Da sind sie also wieder, die Amerikaner, die die europäischen Märkte aufmischen wollen. Vor fast einem Jahr habe ich über die USD 50 Mille schwere Finanzspritze an Glassdoor berichtet – man beachte auch hier vor allem den Investor Tiger Global, die Europa Erfahrung im Online Recruitingmarkt haben.

Zu dem Zeitpunkt war die Expansion Richtung Europa noch auf andere englischsprachige Länder fokussiert, und Glassdoor eröffnete ein Büro in London.

Während nicht nur ich, sondern auch andere Analysten auf Markteintritte in deutschsprachige Länder oder die Niederlande spekulierten, hat Glassdoor seine erste nicht-englischsprachige Seite in Frankreich gestartet.

glassdoor-europe-france-lauf_310Wieso denn bloß?
Ja, warum denn nicht!

Franzosen sind sehr viel und aktiv in Social Media unterwegs und geben gerne lang und breit ihre Meinung zu allen möglichen Themen ab.
Naja, vielleicht hat’s ja auch daran gelegen, dass man eher die Stelle eines französischen Country Managers besetzen konnte als mit einem deutschen, der unseren komplexen Markt

  1. einerseits versteht
  2. und andererseits in eben solchem Markt ein weiteres Employer Branding Benotungs-Gedöhns Ding gewinnbringend platzieren soll – und das neben Platzhirsch Burda / XING mit kununu im Gepäck. Wüsste zum Beispiel nicht, ob ich dazu Bock hätte.
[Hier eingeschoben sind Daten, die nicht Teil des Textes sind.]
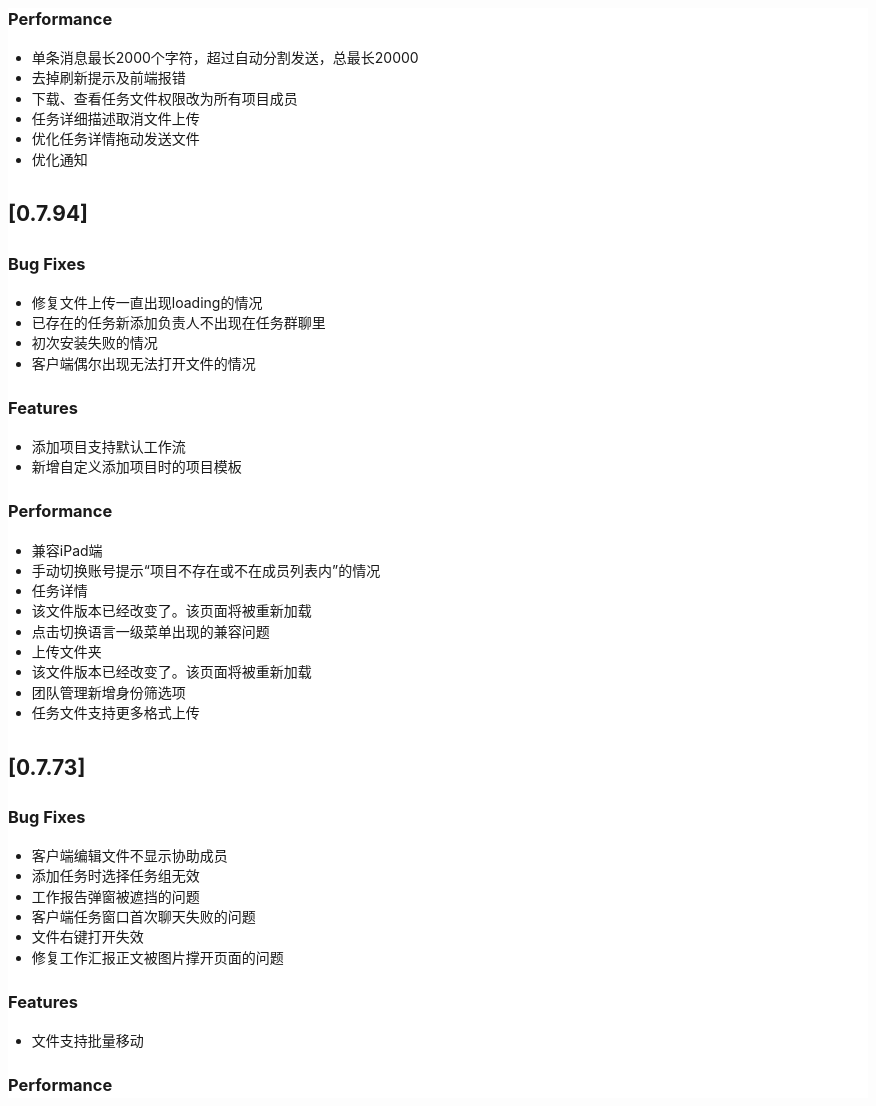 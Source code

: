 ### Performance

- 单条消息最长2000个字符，超过自动分割发送，总最长20000
- 去掉刷新提示及前端报错
- 下载、查看任务文件权限改为所有项目成员
- 任务详细描述取消文件上传
- 优化任务详情拖动发送文件
- 优化通知

## [0.7.94]

### Bug Fixes

- 修复文件上传一直出现loading的情况
- 已存在的任务新添加负责人不出现在任务群聊里
- 初次安装失败的情况
- 客户端偶尔出现无法打开文件的情况

### Features

- 添加项目支持默认工作流
- 新增自定义添加项目时的项目模板

### Performance

- 兼容iPad端
- 手动切换账号提示“项目不存在或不在成员列表内”的情况
- 任务详情
- 该文件版本已经改变了。该页面将被重新加载
- 点击切换语言一级菜单出现的兼容问题
- 上传文件夹
- 该文件版本已经改变了。该页面将被重新加载
- 团队管理新增身份筛选项
- 任务文件支持更多格式上传

## [0.7.73]

### Bug Fixes

- 客户端编辑文件不显示协助成员
- 添加任务时选择任务组无效
- 工作报告弹窗被遮挡的问题
- 客户端任务窗口首次聊天失败的问题
- 文件右键打开失效
- 修复工作汇报正文被图片撑开页面的问题

### Features

- 文件支持批量移动

### Performance
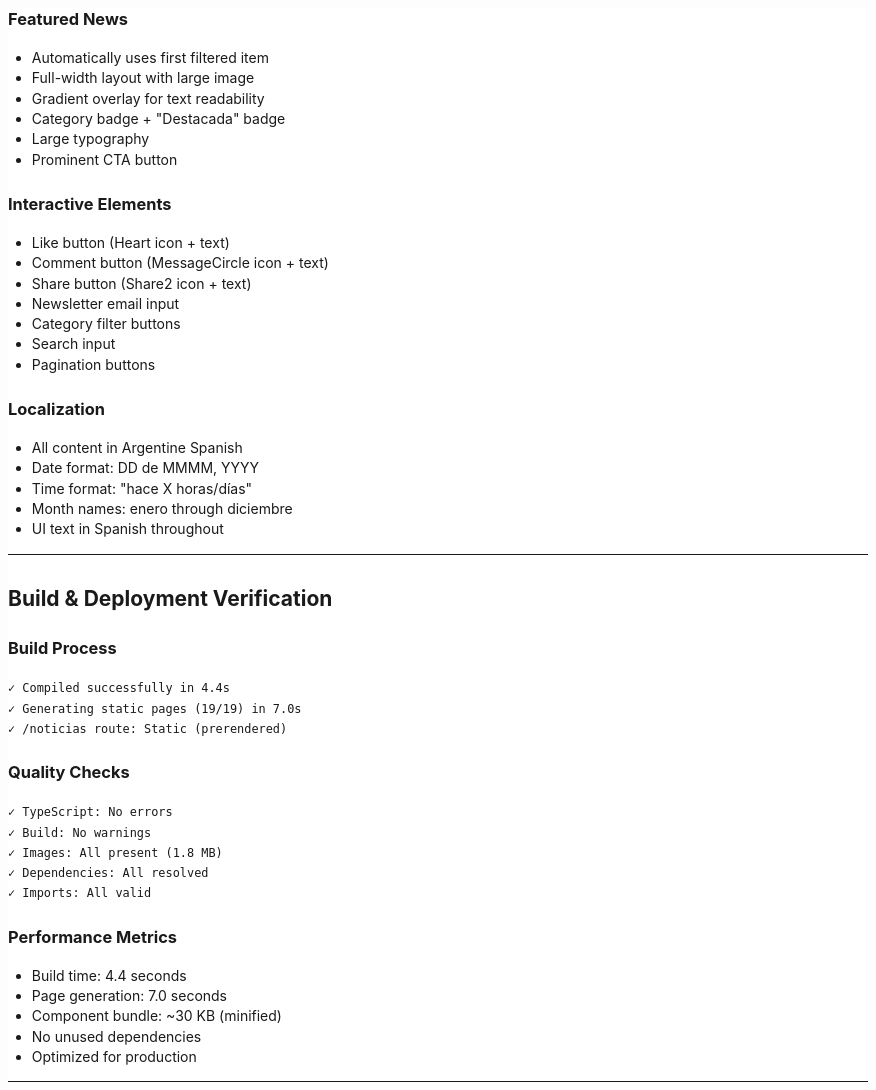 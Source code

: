 ### Featured News
- Automatically uses first filtered item
- Full-width layout with large image
- Gradient overlay for text readability
- Category badge + "Destacada" badge
- Large typography
- Prominent CTA button

### Interactive Elements
- Like button (Heart icon + text)
- Comment button (MessageCircle icon + text)
- Share button (Share2 icon + text)
- Newsletter email input
- Category filter buttons
- Search input
- Pagination buttons

### Localization
- All content in Argentine Spanish
- Date format: DD de MMMM, YYYY
- Time format: "hace X horas/días"
- Month names: enero through diciembre
- UI text in Spanish throughout

---

## Build & Deployment Verification

### Build Process
```
✓ Compiled successfully in 4.4s
✓ Generating static pages (19/19) in 7.0s
✓ /noticias route: Static (prerendered)
```

### Quality Checks
```
✓ TypeScript: No errors
✓ Build: No warnings
✓ Images: All present (1.8 MB)
✓ Dependencies: All resolved
✓ Imports: All valid
```

### Performance Metrics
- Build time: 4.4 seconds
- Page generation: 7.0 seconds
- Component bundle: ~30 KB (minified)
- No unused dependencies
- Optimized for production

---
Am 13.10.2014 launchte also der “Tripadvisor for Jobs”, wie Bob Hohmann seine Arbeitgeber Bewertungsplattform bei der HR Tech Europe bezeichnet hatte mit der URL Glassdoor.fr mit dem schönen Wortspiel (Franzosen sind unschlagbar darin, haben allerdings auch eine sehr dankbare Sprache dafür):

Découvrez la boîte. Décrochez le job

Was so viel bedeutet wie: Entdecke das Unternehmen (boîte = umgangssprachlich für “Unternehmen”) bzw. die “boîte” im Sinne von Box; also: die “Innereien” der Box / Verpackung des Unternehmens.
Décrochez le job = ergattern / kriegen / angeln Sie sich den Job.

Zum Start gibt es 15.000 Bewertungen – diese Zahl enthält auch anonyme Gehaltsangaben – und 3.000 Arbeitgeber sind vertreten (aktiv durch Anmeldung oder passiv, da eine Bewertung vorliegt). Die Hälfte der genannten Firmen haben ihren Hauptfirmensitz in Frankreich. Man merkt, dass hier auch viel aus den USA quasi importiert wurde.
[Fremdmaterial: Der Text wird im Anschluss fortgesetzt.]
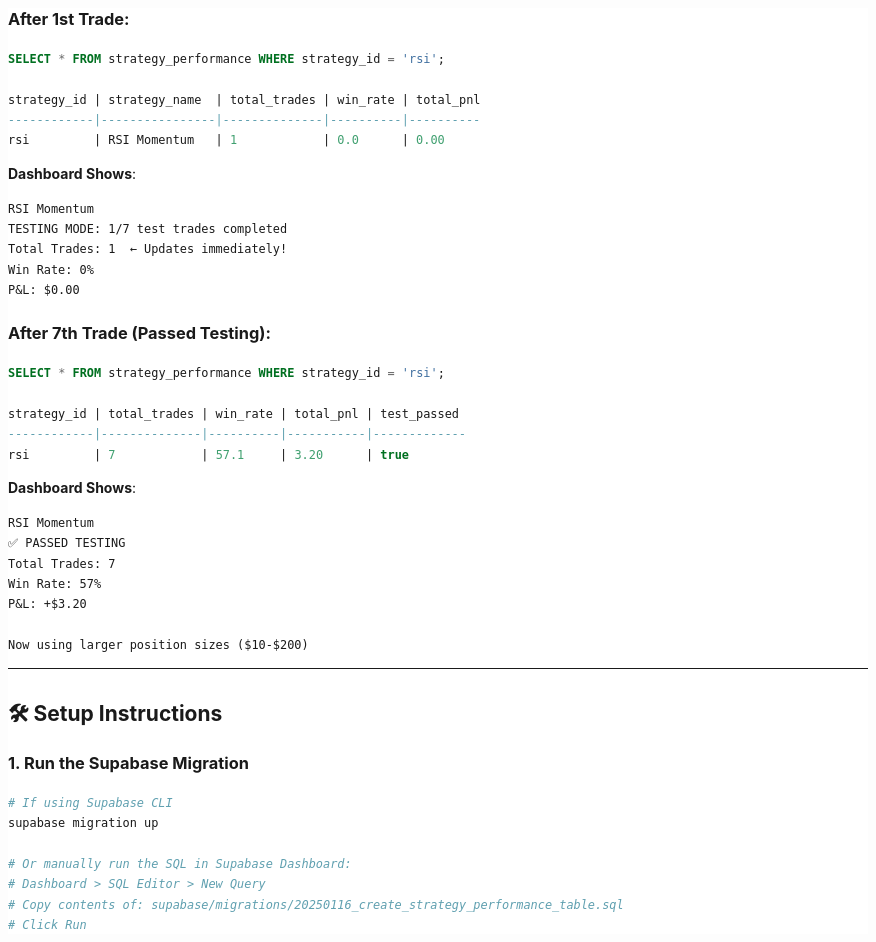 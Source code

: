 ### After 1st Trade:
```sql
SELECT * FROM strategy_performance WHERE strategy_id = 'rsi';

strategy_id | strategy_name  | total_trades | win_rate | total_pnl
------------|----------------|--------------|----------|----------
rsi         | RSI Momentum   | 1            | 0.0      | 0.00
```

**Dashboard Shows**:
```
RSI Momentum
TESTING MODE: 1/7 test trades completed
Total Trades: 1  ← Updates immediately!
Win Rate: 0%
P&L: $0.00
```

### After 7th Trade (Passed Testing):
```sql
SELECT * FROM strategy_performance WHERE strategy_id = 'rsi';

strategy_id | total_trades | win_rate | total_pnl | test_passed
------------|--------------|----------|-----------|-------------
rsi         | 7            | 57.1     | 3.20      | true
```

**Dashboard Shows**:
```
RSI Momentum
✅ PASSED TESTING
Total Trades: 7
Win Rate: 57%
P&L: +$3.20

Now using larger position sizes ($10-$200)
```

---

## 🛠️ Setup Instructions

### 1. Run the Supabase Migration

```bash
# If using Supabase CLI
supabase migration up

# Or manually run the SQL in Supabase Dashboard:
# Dashboard > SQL Editor > New Query
# Copy contents of: supabase/migrations/20250116_create_strategy_performance_table.sql
# Click Run
```
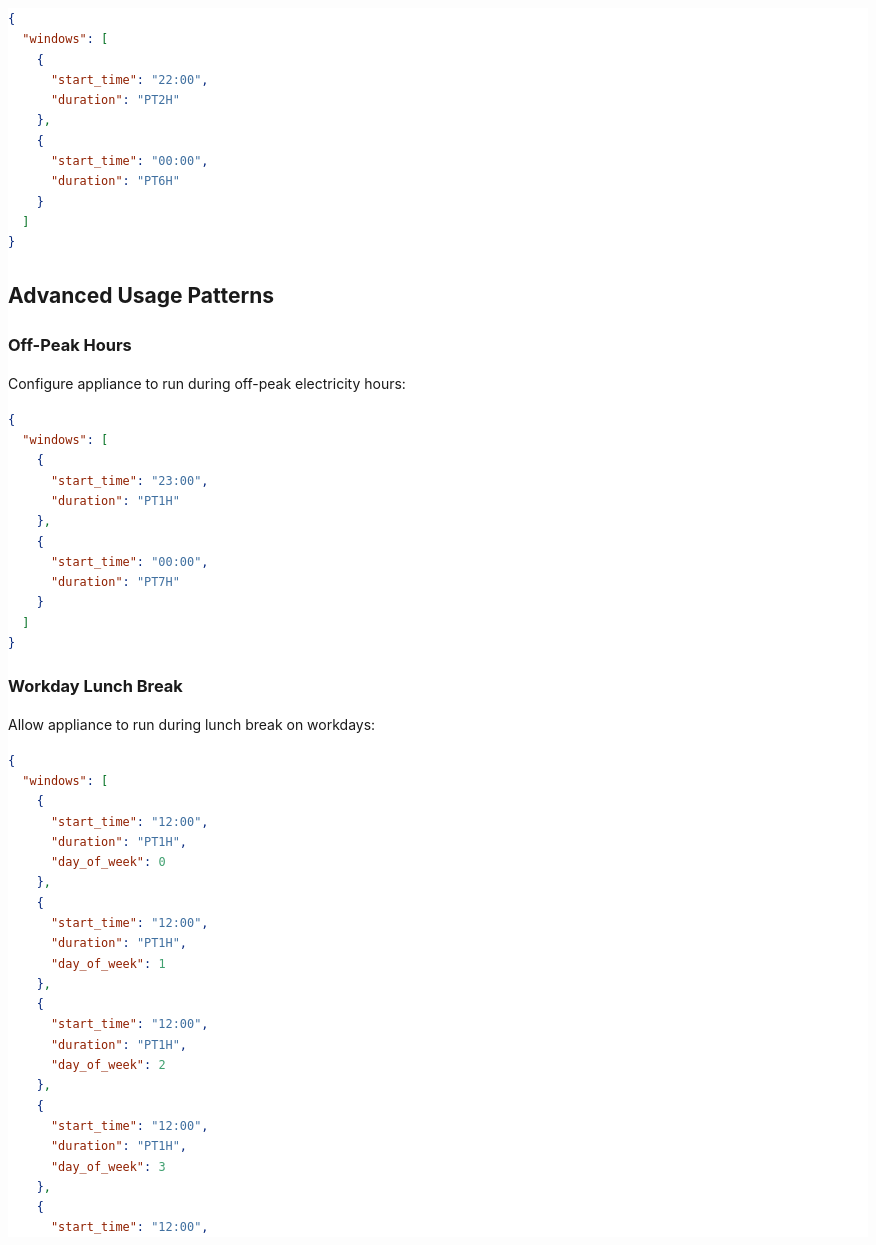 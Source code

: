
 ```json
{
  "windows": [
    {
      "start_time": "22:00",
      "duration": "PT2H"
    },
    {
      "start_time": "00:00",
      "duration": "PT6H"
    }
  ]
}
```

## Advanced Usage Patterns

### Off-Peak Hours

Configure appliance to run during off-peak electricity hours:

```json
{
  "windows": [
    {
      "start_time": "23:00",
      "duration": "PT1H"
    },
    {
      "start_time": "00:00",
      "duration": "PT7H"
    }
  ]
}
```

### Workday Lunch Break

Allow appliance to run during lunch break on workdays:

```json
{
  "windows": [
    {
      "start_time": "12:00",
      "duration": "PT1H",
      "day_of_week": 0
    },
    {
      "start_time": "12:00",
      "duration": "PT1H",
      "day_of_week": 1
    },
    {
      "start_time": "12:00",
      "duration": "PT1H",
      "day_of_week": 2
    },
    {
      "start_time": "12:00",
      "duration": "PT1H",
      "day_of_week": 3
    },
    {
      "start_time": "12:00",
```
15.000 Gesamtbewertungen sind im Vergleich zur Unternehmenslandschaft in Frankreich natürlich sehr wenig. Daher steht zunächst der Community Aufbau und die Präsenz in den Köpfen von Jobsuchenden im Vordergrund. Ein Angebot für Unternehmen, so Pierre Moreau, Produktmanager Frankreich, im Interview auf ExclusivRH (französisch), wird es schon bald geben.

Die Gehaltsangaben der Arbeitnehmer sind definitiv das Spannendste an der ganzen Geschichte und werden vielen Unternehmen ordentlich einheizen. Das ist auch einer der Hauptunterschiede zu kununu. Wieso gibt es da eigentlich keine Gehaltsbenchmarks?

Ansonsten aggregiert Glassdoor viele Jobs über Partner Jobbörsen – wobei das in Frankreich hauptsächlich die staatliche Jobbörse sowie einige Player, die ihre Anzeigen breiter streuen möchten, sein dürften. Die ganz großen Jobportale blockieren nämlich Spider konsequent.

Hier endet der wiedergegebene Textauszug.